Standard & Poor’s, cutting through the excitement coursing through the world of ETFs, is cautioning investors from rushing into the Pimco Total Return ETF (NYSEArca: TRXT) that’s launching tomorrow, arguing that the ETF’s expense ratio is more than twice the average of the 10-largest fixed-income ETFs already on the market.
While TRXT’s 0.55 percent annual expense ratio is 30 basis points less than the 0.85 percent total expense ratio for “A” class retail mutual fund shares of the $250 billion Pimco Total Return Fund (PTTAX) on which the ETF is based, that’s a lot more than the 0.25 percent average price of those 10 largest ETFs. Those ETFs together have more than $133 billion in assets, according to the MarketScope Advisor research note written by S&P Capital IQ ETF Analyst Todd Rosenbluth.
S&P also sounded a cautionary note on the returns front, saying the ETF version of the Pimco Total Return Fund won’t be able to make use of derivatives and will have to report holdings daily, which will take away two of the advantages of the mutual fund. Active mutual funds only report holdings quarterly, and often do so with a lag.

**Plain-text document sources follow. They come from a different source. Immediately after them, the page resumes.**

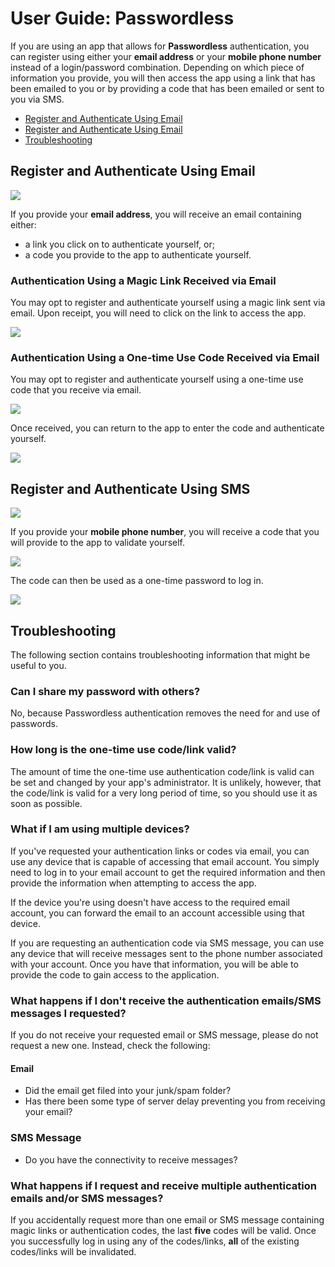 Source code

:# User Guide: Passwordless

If you are using an app that allows for **Passwordless** authentication, you can register using either your **email address** or your **mobile phone number** instead of a login/password combination. Depending on which piece of information you provide, you will then access the app using a link that has been emailed to you or by providing a code that has been emailed or sent to you via SMS.

* [Register and Authenticate Using Email](#register-and-authenticate-using-email)
* [Register and Authenticate Using Email](#register-and-authenticate-using-sms)
* [Troubleshooting](#troubleshooting)

## Register and Authenticate Using Email

![](/media/articles/connections/passwordless/passwordless-email-request-web.png)

If you provide your **email address**, you will receive an email containing either:

* a link you click on to authenticate yourself, or;
* a code you provide to the app to authenticate yourself.

### Authentication Using a Magic Link Received via Email

You may opt to register and authenticate yourself using a magic link sent via email. Upon receipt, you will need to click on the link to access the app.

![](/media/articles/connections/passwordless/passwordless-email-receive-link.png)

### Authentication Using a One-time Use Code Received via Email

You may opt to register and authenticate yourself using a one-time use code that you receive via email.

![](/media/articles/connections/passwordless/passwordless-email-receive-code-web.png)

Once received, you can return to the app to enter the code and authenticate yourself.

![](/media/articles/connections/passwordless/passwordless-email-enter-code-web.png)

## Register and Authenticate Using SMS

![](/media/articles/connections/passwordless/passwordless-sms-enter-phone-web.png)

If you provide your **mobile phone number**, you will receive a code that you will provide to the app to validate yourself.

![](/media/articles/connections/passwordless/passwordless-sms-receive-code-web.png)

The code can then be used as a one-time password to log in.

![](/media/articles/connections/passwordless/passwordless-sms-enter-code-web.png)

## Troubleshooting

The following section contains troubleshooting information that might be useful to you.

### Can I share my password with others?

No, because Passwordless authentication removes the need for and use of passwords.

### How long is the one-time use code/link valid?

The amount of time the one-time use authentication code/link is valid can be set and changed by your app's administrator. It is unlikely, however, that the code/link is valid for a very long period of time, so you should use it as soon as possible.

### What if I am using multiple devices?

If you've requested your authentication links or codes via email, you can use any device that is capable of accessing that email account. You simply need to log in to your email account to get the required information and then provide the information when attempting to access the app.

If the device you're using doesn't have access to the required email account, you can forward the email to an account accessible using that device.

If you are requesting an authentication code via SMS message, you can use any device that will receive messages sent to the phone number associated with your account. Once you have that information, you will be able to provide the code to gain access to the application.

### What happens if I don't receive the authentication emails/SMS messages I requested?

If you do not receive your requested email or SMS message, please do not request a new one. Instead, check the following:

#### Email

* Did the email get filed into your junk/spam folder?
* Has there been some type of server delay preventing you from receiving your email?

### SMS Message

* Do you have the connectivity to receive messages?

### What happens if I request and receive multiple authentication emails and/or SMS messages?

If you accidentally request more than one email or SMS message containing magic links or authentication codes, the last **five** codes will be valid. Once you successfully log in using any of the codes/links, **all** of the existing codes/links will be invalidated.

Rosenbluth also noted that while the fund has had above-average five- and 10-year annualized returns, it underperformed intermediate investment-grade peers in the 12 months ended Feb. 24. PTTAX’s total returns have averaged 6.85 percent in the past 10 years.

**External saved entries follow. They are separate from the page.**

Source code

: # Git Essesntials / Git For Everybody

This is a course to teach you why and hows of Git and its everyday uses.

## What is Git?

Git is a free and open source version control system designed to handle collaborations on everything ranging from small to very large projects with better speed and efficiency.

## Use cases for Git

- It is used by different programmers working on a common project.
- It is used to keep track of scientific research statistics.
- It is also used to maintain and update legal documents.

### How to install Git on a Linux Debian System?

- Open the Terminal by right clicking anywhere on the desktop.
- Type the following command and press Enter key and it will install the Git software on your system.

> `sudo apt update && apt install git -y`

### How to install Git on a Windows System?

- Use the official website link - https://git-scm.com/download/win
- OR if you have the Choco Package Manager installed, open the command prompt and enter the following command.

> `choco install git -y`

Rosenbluth said that the largest fixed-income ETF, the iShares Barclays TIPS Bond Fund (NYSEArca: TIP) costs just 0.20 percent, and the next-largest fixed-income ETF, the iShares iBoxx Investment Grade Corporate Bond Fund (NYSEArca: LQD) has a total expense ratio of 0.15 percent. The least expensive of the 10-largest fixed-income funds is the Vanguard Short-Term Bond Index ETF (NYSEArca: BSV), which has a total expense ratio of 0.11 percent, he said.
Still, he argued that TRT is launching at a propitious moment for fixed-income ETPs, which saw a record $7.4 billion in inflows in January, S&P said. However, most of those inflows went into passively managed funds, and TRXT is technically part of the actively managed space, which represents only 1.3 percent of the $195 billion in total fixed-income ETPs. More broadly, active ETFs have garnered about 0.5 percent of the $1.2 trillion in total U.S.-listed ETF assets.

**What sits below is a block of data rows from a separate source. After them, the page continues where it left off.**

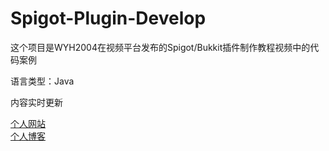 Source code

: # Spigot-Plugin-Develop

这个项目是WYH2004在视频平台发布的Spigot/Bukkit插件制作教程视频中的代码案例

语言类型：Java

内容实时更新

[个人网站](https://www.wyh2004.top)  
[个人博客](https://blog.wyh2004.top)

Perhaps Bill Gross’s legendary investing acumen running the Pimco Total Return Fund will turn TRXT into a powerhouse, and siphon market share from the large passively managed fixed-income ETFs.
But don’t bet on it. Rosenbluth predicted that any potential success of TXRT will come more from a general increase in investor appetite for fixed-income ETFs.